En efecto, san Juan Pablo II en la Exhortación apostólica “Tertio Milenio adveniente” (n. 2), explicaba que la historia del mundo se dividía realmente en dos. Antes de la venida de Jesucristo en cuerpo y alma a la tierra, la historia de los hombres era buscar a Dios a tientas. Después de la venida de Jesucristo en la encarnación y en la natividad, la historia de los hombres es la historia de la búsqueda que Jesucristo realiza de cada uno de nosotros.
De hecho, san Pablo resumía la historia de la salvación de cada uno de los hombres afirmando que “Dios quiere que todos los hombres se salven y lleguen al conocimiento de la verdad” (1 Tim 2, 3-4).
Efectivamente, en esos días en muchos lugares del mundo, en las tiendas, en los hogares, en plazas públicas, por todas partes podremos contemplar “el portal de belén” y detenernos a mirar la sonrisa del niño Dios y su reflejo en las sonrisas de todos los niños y de todos los hombres y mujeres de buena voluntad.
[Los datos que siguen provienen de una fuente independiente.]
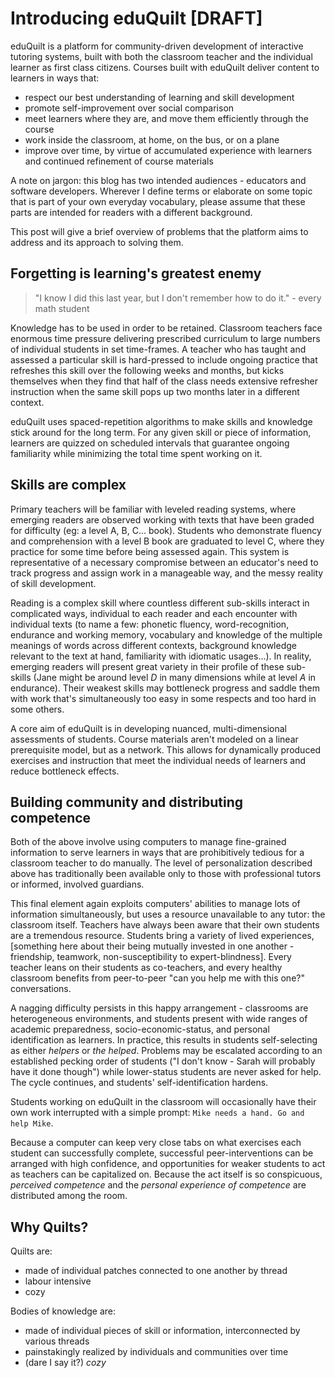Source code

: # Introducing eduQuilt [DRAFT]

eduQuilt is a platform for community-driven development of interactive tutoring systems, built with both the classroom teacher and the individual learner as first class citizens. Courses built with eduQuilt deliver content to learners in ways that:

- respect our best understanding of learning and skill development
- promote self-improvement over social comparison
- meet learners where they are, and move them efficiently through the course
- work inside the classroom, at home, on the bus, or on a plane
- improve over time, by virtue of accumulated experience with learners and continued refinement of course materials

A note on jargon: this blog has two intended audiences - educators and software developers. Wherever I define terms or elaborate on some topic that is part of your own everyday vocabulary, please assume that these parts are intended for readers with a different background.

This post will give a brief overview of problems that the platform aims to address and its approach to solving them.

## Forgetting is learning's greatest enemy

> "I know I did this last year, but I don't remember how to do it." - every math student

Knowledge has to be used in order to be retained. Classroom teachers face enormous time pressure delivering prescribed curriculum to large numbers of individual students in set time-frames. A teacher who has taught and assessed a particular skill is hard-pressed to include ongoing practice that refreshes this skill over the following weeks and months, but kicks themselves when they find that half of the class needs extensive refresher instruction when the same skill pops up two months later in a different context.

eduQuilt uses spaced-repetition algorithms to make skills and knowledge stick around for the long term. For any given skill or piece of information, learners are quizzed on scheduled intervals that guarantee ongoing familiarity while minimizing the total time spent working on it.

## Skills are complex

Primary teachers will be familiar with leveled reading systems, where emerging readers are observed working with texts that have been graded for difficulty (eg: a level A, B, C... book). Students who demonstrate fluency and comprehension with a level B book are graduated to level C, where they practice for some time before being assessed again. This system is representative of a necessary compromise between an educator's need to track progress and assign work in a manageable way, and the messy reality of skill development.

Reading is a complex skill where countless different sub-skills interact in complicated ways, individual to each reader and each encounter with individual texts (to name a few: phonetic fluency, word-recognition, endurance and working memory, vocabulary and knowledge of the multiple meanings of words across different contexts, background knowledge relevant to the text at hand, familiarity with idiomatic usages...). In reality, emerging readers will present great variety in their profile of these sub-skills (Jane might be around level *D* in many dimensions while at level *A* in endurance). Their weakest skills may bottleneck progress and saddle them with work that's simultaneously too easy in some respects and too hard in some others.

A core aim of eduQuilt is in developing nuanced, multi-dimensional assessments of students. Course materials aren't modeled on a linear prerequisite model, but as a network. This allows for dynamically produced exercises and instruction that meet the individual needs of learners and reduce bottleneck effects.

## Building community and distributing competence

Both of the above involve using computers to manage fine-grained information to serve learners in ways that are prohibitively tedious for a classroom teacher to do manually. The level of personalization described above has traditionally been available only to those with professional tutors or informed, involved guardians.

This final element again exploits computers' abilities to manage lots of information simultaneously, but uses a resource unavailable to any tutor: the classroom itself. Teachers have always been aware that their own students are a tremendous resource. Students bring a variety of lived experiences, [something here about their being mutually invested in one another - friendship, teamwork, non-susceptibility to expert-blindness]. Every teacher leans on their students as co-teachers, and every healthy classroom benefits from peer-to-peer "can you help me with this one?" conversations.

A nagging difficulty persists in this happy arrangement - classrooms are heterogeneous environments, and students present with wide ranges of academic preparedness, socio-economic-status, and personal identification as learners. In practice, this results in students self-selecting as either *helpers* or *the helped*. Problems may be escalated according to an established pecking order of students ("I don't know - Sarah will probably have it done though") while lower-status students are never asked for help. The cycle continues, and students' self-identification hardens.

Students working on eduQuilt in the classroom will occasionally have their own work interrupted with a simple prompt: `Mike needs a hand. Go and help Mike`.

Because a computer can keep very close tabs on what exercises each student can successfully complete, successful peer-interventions can be arranged with high confidence, and opportunities for weaker students to act as teachers can be capitalized on. Because the act itself is so conspicuous, *perceived competence* and the *personal experience of competence* are distributed among the room.

## Why Quilts?

Quilts are:

- made of individual patches connected to one another by thread
- labour intensive
- cozy

Bodies of knowledge are:

- made of individual pieces of skill or information, interconnected by various threads
- painstakingly realized by individuals and communities over time
- (dare I say it?) *cozy*
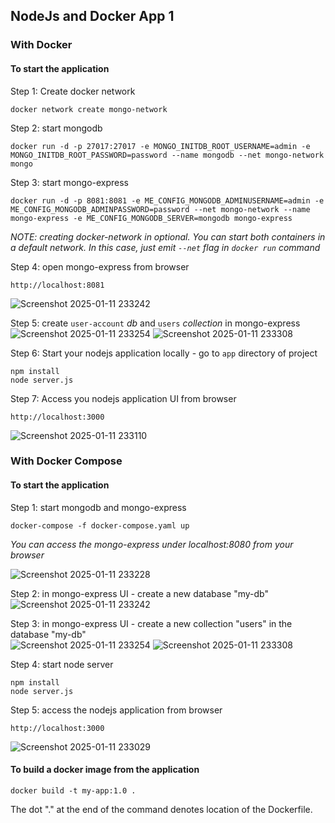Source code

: ## NodeJs and Docker App 1



### With Docker

#### To start the application

Step 1: Create docker network

    docker network create mongo-network 

Step 2: start mongodb 

    docker run -d -p 27017:27017 -e MONGO_INITDB_ROOT_USERNAME=admin -e MONGO_INITDB_ROOT_PASSWORD=password --name mongodb --net mongo-network mongo    

Step 3: start mongo-express
    
    docker run -d -p 8081:8081 -e ME_CONFIG_MONGODB_ADMINUSERNAME=admin -e ME_CONFIG_MONGODB_ADMINPASSWORD=password --net mongo-network --name mongo-express -e ME_CONFIG_MONGODB_SERVER=mongodb mongo-express   

_NOTE: creating docker-network in optional. You can start both containers in a default network. In this case, just emit `--net` flag in `docker run` command_

Step 4: open mongo-express from browser

    http://localhost:8081
![Screenshot 2025-01-11 233242](https://github.com/user-attachments/assets/3af6a723-3daa-4c87-996a-69ad2e41e66b)

Step 5: create `user-account` _db_ and `users` _collection_ in mongo-express
![Screenshot 2025-01-11 233254](https://github.com/user-attachments/assets/2807a90c-5079-4cc0-9b13-bf296caba984)
![Screenshot 2025-01-11 233308](https://github.com/user-attachments/assets/0e2ac16a-d8be-4bd0-906b-4511665bf236)

Step 6: Start your nodejs application locally - go to `app` directory of project 

    npm install 
    node server.js
    
Step 7: Access you nodejs application UI from browser

    http://localhost:3000
![Screenshot 2025-01-11 233110](https://github.com/user-attachments/assets/02a72a8c-c096-4a0f-802d-37df243b31f2)


    

### With Docker Compose

#### To start the application

Step 1: start mongodb and mongo-express

    docker-compose -f docker-compose.yaml up
    
_You can access the mongo-express under localhost:8080 from your browser_

![Screenshot 2025-01-11 233228](https://github.com/user-attachments/assets/334bd3a3-7ee8-4865-b5a8-a8e33c15d373)

Step 2: in mongo-express UI - create a new database "my-db"
![Screenshot 2025-01-11 233242](https://github.com/user-attachments/assets/dd0c6b65-ce02-462e-9119-f360d239a87b)

Step 3: in mongo-express UI - create a new collection "users" in the database "my-db"       
    ![Screenshot 2025-01-11 233254](https://github.com/user-attachments/assets/8618de99-a3c0-453b-b0da-32206d651da6)
![Screenshot 2025-01-11 233308](https://github.com/user-attachments/assets/38fbca51-63d2-4f38-976e-c3854c0152ce)

Step 4: start node server 

    npm install
    node server.js
    
Step 5: access the nodejs application from browser 

    http://localhost:3000
![Screenshot 2025-01-11 233029](https://github.com/user-attachments/assets/101db60a-1601-49a2-9bab-61cf44f230f7)

#### To build a docker image from the application

    docker build -t my-app:1.0 .       
    
The dot "." at the end of the command denotes location of the Dockerfile.

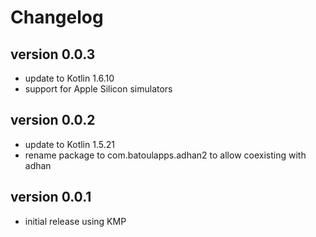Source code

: # Changelog

## version 0.0.3
- update to Kotlin 1.6.10
- support for Apple Silicon simulators

## version 0.0.2
- update to Kotlin 1.5.21
- rename package to com.batoulapps.adhan2 to allow coexisting with adhan

## version 0.0.1
- initial release using KMP
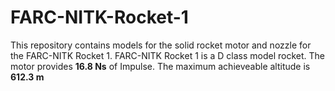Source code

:# FARC-NITK-Rocket-1
This repository contains models for the solid rocket motor and nozzle for the FARC-NITK Rocket 1. FARC-NITK Rocket 1 is a D class model rocket.
The motor provides **16.8 Ns** of Impulse. The maximum achieveable altitude is **612.3 m**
Esa esperanza de que Dios nos busca, nos sostiene, nos perdona misericordiosamente y siempre sigue llamándonos al amor de Dios y al amor a los demás, harán que esa esperanza renazca siempre en la humanidad.
Cuando tuvo lugar la terrible ruptura luterana en el siglo XVI y su atomización en sectas distribuidas por toda Europa, se fueron complementando dos tradiciones de la navidad: los árboles con los belenes, los Reyes Magos y Santa Claus o san Nicolás. Es decir, la alegría de la encarnación y la expansión de la caridad.
Es bonito que el ecumenismo se haga realidad cada año por Navidad, pues el mandato de Cristo en la última cena vuelve a reunirnos a todos en el mundo entero, en el único y verdadero pueblo de Dios, el que vive de la caridad a Dios y entre nosotros y a todas las almas de toda clase de lengua, raza o religión: “Este es mi mandamiento: que os améis los unos a los otros como yo os he amado” (Lc 14, 15). Todos nos unimos a amar al mismo Jesucristo.
La tradición de acudir a la Misa con toda la familia para celebrar el día del Nacimiento del Hijo de Dios, se cumple tanto en la misa de medianoche o misa “del gallo”, como en la que se celebra al amanecer, como la de cualquier otra hora del día 25 de diciembre, solsticio de invierno, fijado en el calendario gregoriano y en el civil, ofreciendo una vez más un sacrificio de valor infinito en la Persona de Dios Hijo, por los pecados de todos los hombres de todos los tiempos.
Finalmente, la tradición de llevar regalos al niño Dios se repetirá un año más al entregarnos regalos unos a otros, tanto el día de navidad o sobre todo el de Reyes, recordando a esos sabios de Oriente que acudieron guiados por una estrella a adorar al recién nacido, y teniendo muy presente cómo la Navidad nos recuerda las palabras del Señor: “Porque donde están dos o tres reunidos en mi nombre, yo estaré en medio de ellos” (Mt 18, 20).